Her mother, Katie, watched the tree her yearling was in. Katie appeared distressed at the sounds of her 18-month-old cub in distress, yet instinctively she maintained her firm composure to separate from Kitkat. For a moment she contemplated her actions then decided without a doubt it was time to move on and continue the cycle for next year’s litter.

Her ears remained cocked with each wail from her yearling. Katie chuffed a few times softly. Her mood shifted again and she lunged at the tree. This time Kitkat appeared more angry than scared and began popping her jaws and blowing at her mother. Survival instinct was taking over.

Katie turned and walked away. Her daughter picked up the movement and began descending quickly to catch up. But again Katie whirled and rushed the tree. Kitkat flew to the top and clung to the leader. Katie turned and left without looking back. Kitkat watched her mother leave and began another series of low bellows of distress, the last hope for her mom’s return.

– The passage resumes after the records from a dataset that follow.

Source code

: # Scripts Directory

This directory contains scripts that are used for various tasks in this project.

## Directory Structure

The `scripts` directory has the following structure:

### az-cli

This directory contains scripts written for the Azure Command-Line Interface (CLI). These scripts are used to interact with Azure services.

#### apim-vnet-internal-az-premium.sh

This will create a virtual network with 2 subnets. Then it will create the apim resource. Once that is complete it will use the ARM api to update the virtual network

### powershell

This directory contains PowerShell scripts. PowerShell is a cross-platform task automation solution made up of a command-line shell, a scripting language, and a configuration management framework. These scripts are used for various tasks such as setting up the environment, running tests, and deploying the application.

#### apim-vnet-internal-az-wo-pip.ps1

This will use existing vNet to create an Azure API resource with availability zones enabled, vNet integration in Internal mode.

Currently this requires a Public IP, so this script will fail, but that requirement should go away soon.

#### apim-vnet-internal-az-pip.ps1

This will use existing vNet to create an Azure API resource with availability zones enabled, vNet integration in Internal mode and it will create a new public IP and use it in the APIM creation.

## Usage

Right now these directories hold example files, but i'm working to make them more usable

With Katie now out of site the small, vulnerable, confused female bear descended one last time and stood at the base of the tree. No mother bear rushed at her. She knew though that this was the end. She sniffed the ground where she and her mother had just grazed and turned to the security of the forest to begin a new life.

I observed this family break-up on the north side of Whistler Mountain during the evening of June 4. Family break-up is usually abrupt. There is not much grey area for mother bears – protect or not to protect.

Mothers typically raise their cubs for 17-19 months after birth in early January to mid-February. The female bear’s responsibility to cub rearing is crucial and strong during the short duration of carrying a litter.

Yearlings range from 35 to 70 pounds when they leave their mother during the second spring. When people see yearlings in the spring it is very important to understand that they are supposed to be on their own, skinny and ragged. They are not abandoned. They resemble the size of a border collie or medium-sized lab dog. Their appearance may be sad but it’s misleading – yearlings are tough and smart. More harm will come to the bears if they are influenced by human foods and behaviour.